When you feel jealousy come up as you interact with another woman it’s often because you admire something about her. When you find yourself shrinking to those thoughts of ‘she’s so perfect’ it isn’t actually the whole story. The truth is, you actually think something very specific is perfect about her. And even when you pretend you don’t like her, something is drawing you in. It is your own soul calling. Trust me on this one.

When we see something in another person that makes us feel jealous, it is simply a calling from a piece of us that is trying to be active or seen. All you need to do is to name the exact quality you admire to find out what it is. Look closely next time, what is the quality you are jealous of? Sometimes it’s easy to find and other times you have to look a little deeper. If you are jealous that she is playful, it means there is a playful side of you that doesn’t know how to find its way out. If you are jealous that she has friends, there is a part of you that is wanting to connect with women about something important.

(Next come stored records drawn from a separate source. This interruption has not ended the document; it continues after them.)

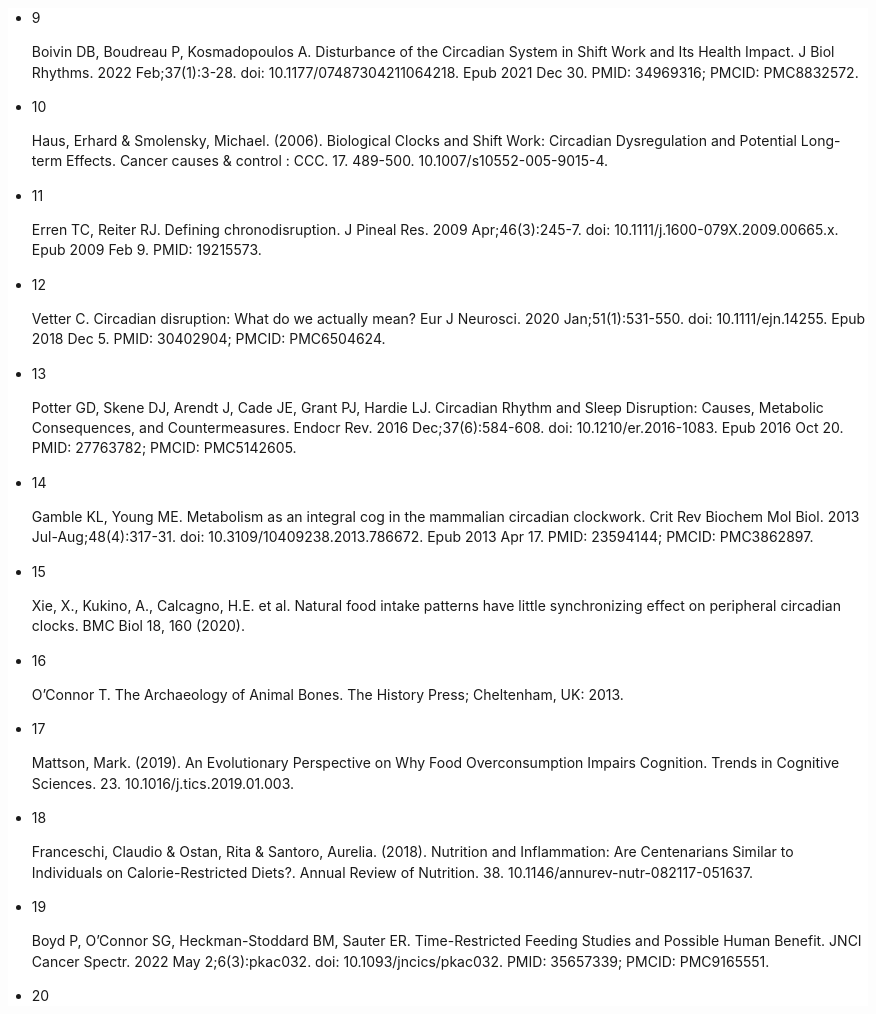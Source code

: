 - 9

  Boivin DB, Boudreau P, Kosmadopoulos A. Disturbance of the Circadian System in Shift Work and Its Health Impact. J Biol Rhythms. 2022 Feb;37(1):3-28. doi: 10.1177/07487304211064218. Epub 2021 Dec 30. PMID: 34969316; PMCID: PMC8832572.

- 10

  Haus, Erhard & Smolensky, Michael. (2006). Biological Clocks and Shift Work: Circadian Dysregulation and Potential Long-term Effects. Cancer causes & control : CCC. 17. 489-500. 10.1007/s10552-005-9015-4.

- 11

  Erren TC, Reiter RJ. Defining chronodisruption. J Pineal Res. 2009 Apr;46(3):245-7. doi: 10.1111/j.1600-079X.2009.00665.x. Epub 2009 Feb 9. PMID: 19215573.

- 12

  Vetter C. Circadian disruption: What do we actually mean? Eur J Neurosci. 2020 Jan;51(1):531-550. doi: 10.1111/ejn.14255. Epub 2018 Dec 5. PMID: 30402904; PMCID: PMC6504624.

- 13

  Potter GD, Skene DJ, Arendt J, Cade JE, Grant PJ, Hardie LJ. Circadian Rhythm and Sleep Disruption: Causes, Metabolic Consequences, and Countermeasures. Endocr Rev. 2016 Dec;37(6):584-608. doi: 10.1210/er.2016-1083. Epub 2016 Oct 20. PMID: 27763782; PMCID: PMC5142605.

- 14

  Gamble KL, Young ME. Metabolism as an integral cog in the mammalian circadian clockwork. Crit Rev Biochem Mol Biol. 2013 Jul-Aug;48(4):317-31. doi: 10.3109/10409238.2013.786672. Epub 2013 Apr 17. PMID: 23594144; PMCID: PMC3862897.

- 15

  Xie, X., Kukino, A., Calcagno, H.E. et al. Natural food intake patterns have little synchronizing effect on peripheral circadian clocks. BMC Biol 18, 160 (2020).

- 16

  O’Connor T. The Archaeology of Animal Bones. The History Press; Cheltenham, UK: 2013.

- 17

  Mattson, Mark. (2019). An Evolutionary Perspective on Why Food Overconsumption Impairs Cognition. Trends in Cognitive Sciences. 23. 10.1016/j.tics.2019.01.003.

- 18

  Franceschi, Claudio & Ostan, Rita & Santoro, Aurelia. (2018). Nutrition and Inflammation: Are Centenarians Similar to Individuals on Calorie-Restricted Diets?. Annual Review of Nutrition. 38. 10.1146/annurev-nutr-082117-051637.

- 19

  Boyd P, O’Connor SG, Heckman-Stoddard BM, Sauter ER. Time-Restricted Feeding Studies and Possible Human Benefit. JNCI Cancer Spectr. 2022 May 2;6(3):pkac032. doi: 10.1093/jncics/pkac032. PMID: 35657339; PMCID: PMC9165551.

- 20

Jealousy isn’t there to hurt you, it’s a window into a piece of yourself that would like a voice. It’s also usually a piece of yourself that doesn’t know how to go about getting what it desires. If you want to be playful for example, but you aren’t sure what is blocking you, it’s a great idea to ask a coach for help – because you truly can have the life you desire if you listen to the whispers of your heart when it guides you. But what happens when it’s not so simple? What if you can’t find the specific quality or it’s a hundred things about one person? We look a little deeper.

2. There is a desire you seek

What’s really going on inside jealousy is that we make wild conclusions about what people have in their life because of the way they are. We start to believe that if we were just like them, we’d have what they have. It’s what you perceive they have that you’re actually jealous of.

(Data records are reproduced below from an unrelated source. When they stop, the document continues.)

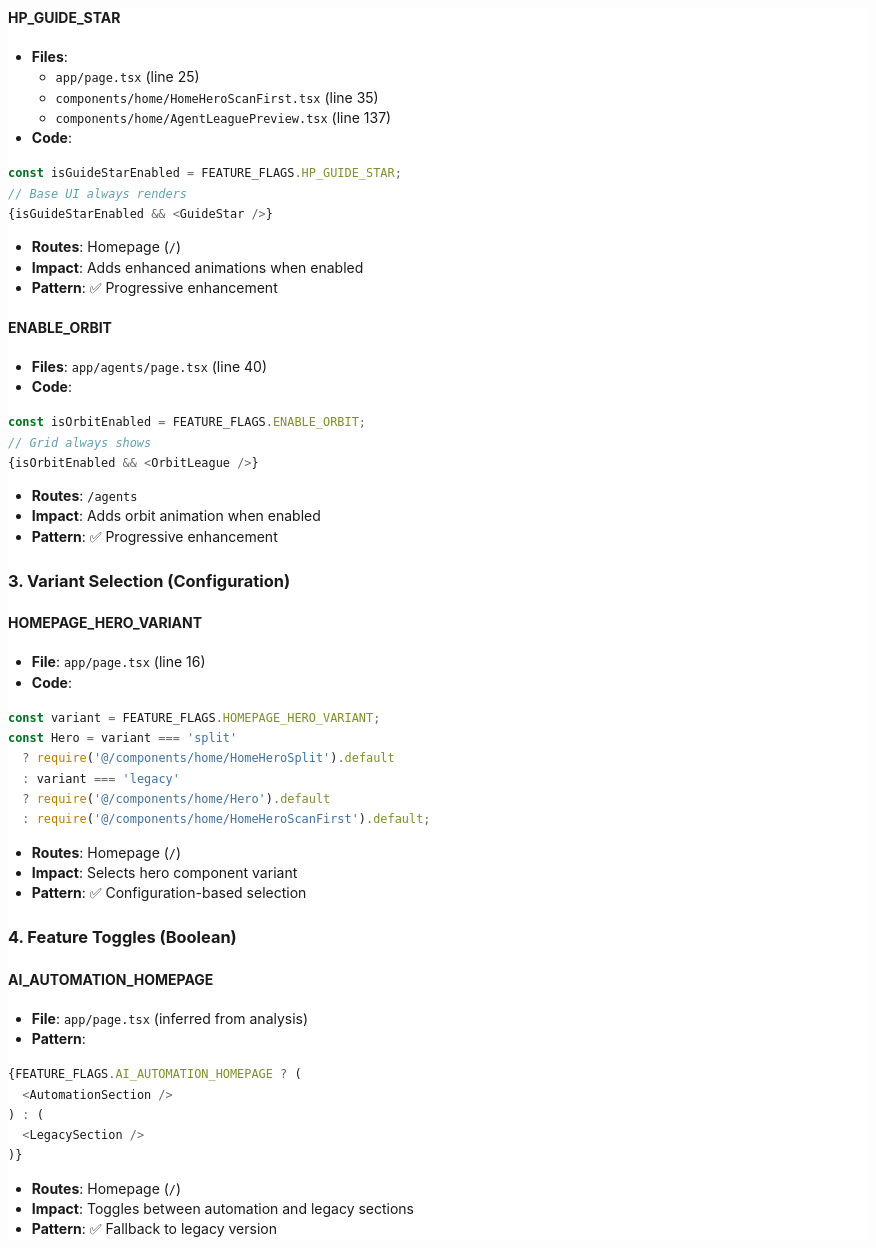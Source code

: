 
#### HP_GUIDE_STAR
- **Files**: 
  - `app/page.tsx` (line 25)
  - `components/home/HomeHeroScanFirst.tsx` (line 35)
  - `components/home/AgentLeaguePreview.tsx` (line 137)
- **Code**: 
```typescript
const isGuideStarEnabled = FEATURE_FLAGS.HP_GUIDE_STAR;
// Base UI always renders
{isGuideStarEnabled && <GuideStar />}
```
- **Routes**: Homepage (`/`)
- **Impact**: Adds enhanced animations when enabled
- **Pattern**: ✅ Progressive enhancement

#### ENABLE_ORBIT
- **Files**: `app/agents/page.tsx` (line 40)
- **Code**: 
```typescript
const isOrbitEnabled = FEATURE_FLAGS.ENABLE_ORBIT;
// Grid always shows
{isOrbitEnabled && <OrbitLeague />}
```
- **Routes**: `/agents`
- **Impact**: Adds orbit animation when enabled
- **Pattern**: ✅ Progressive enhancement

### 3. Variant Selection (Configuration)

#### HOMEPAGE_HERO_VARIANT
- **File**: `app/page.tsx` (line 16)
- **Code**: 
```typescript
const variant = FEATURE_FLAGS.HOMEPAGE_HERO_VARIANT;
const Hero = variant === 'split'
  ? require('@/components/home/HomeHeroSplit').default
  : variant === 'legacy'
  ? require('@/components/home/Hero').default
  : require('@/components/home/HomeHeroScanFirst').default;
```
- **Routes**: Homepage (`/`)
- **Impact**: Selects hero component variant
- **Pattern**: ✅ Configuration-based selection

### 4. Feature Toggles (Boolean)

#### AI_AUTOMATION_HOMEPAGE
- **File**: `app/page.tsx` (inferred from analysis)
- **Pattern**: 
```typescript
{FEATURE_FLAGS.AI_AUTOMATION_HOMEPAGE ? (
  <AutomationSection />
) : (
  <LegacySection />
)}
```
- **Routes**: Homepage (`/`)
- **Impact**: Toggles between automation and legacy sections
- **Pattern**: ✅ Fallback to legacy version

Maybe you think the way they are equals getting a relationship and that’s what you really want. Maybe you think the way they are equals having a thriving business and that’s important to you. Maybe you think the way they are equals having more friends and that’s one of your goals.

At the end of the process, feelings of jealousy will always lead to uncovering a hidden desire in your life. The way forward then is learning how [or getting help] to activate those things inside yourself rather than being stuck in the yo-yo emotional rollercoaster of jealousy.

3. You want to be unique

The truth is, you aren’t actually competing to be like anyone else, you are actually competing to be like you – that’s what this is really about underneath. You haven’t given yourself permission to be the wildest, self-expressed version of yourself. When jealousy crops up you don’t realize all the qualities you admire are already inside you waiting to be expressed in the way that only you can.

Even when you are admiring a quality in someone else, what you’re really thinking is I want to express that same quality, but it my own way. I want to be me, fully. The good news, that quality IS already inside you because it’s a piece that’s trying to awaken remember? All you have to do is ask it how it would like to be expressed and take your first step in that direction.

4. Your heart is asking you to recover

So many women have been hurt in ways that make them lose their sense of confidence and sexuality or they become unsure of how to express themselves because of past experiences. Jealousy is one of the ways your heart tries to whisper to you that it’s time to claim that power back. If you have been hurt by a lover, you can accidentally slip into judging (and sometimes hating) other women as a side effect of the pain.

When we are so deeply hurt it is hard to witness beauty and sexuality in another woman without feeling threatened. For some women, this feeling is a type of secret jealousy that turns into anger and rage and even makes them feel as though they’d rather stay home than deal with women in the outside world.

This situation has a message for you, it’s reminding you that you have an inner spark that went out with your pain and it wants to come back again. Jealousy is trying to show you the road home again, to get back all the pieces you think you lost if you let it.

5. It’s time to engage in acts of sisterhood

The emotion that lives underneath jealousy is competition. We fear other women on some kind of primal level because we’re worried they’ll take something from us. Then we compete, and we judge, and we shame them so that we feel safer, but all it
does it hurt us and make us feel alone.

One of the best things I ever did to help me regain my sense of personal strength was renewing my faith in sisterhood by joining a women’s circle. To be held in your beauty, your tears, your fears and your re-blossoming sexuality by other women in exactly the same position as you is an extraordinary thing. We often think that it is men that need to heal us, but it isn’t. Our healing comes from returning to our own deep sense of confidence and sensuality via our trust in other women.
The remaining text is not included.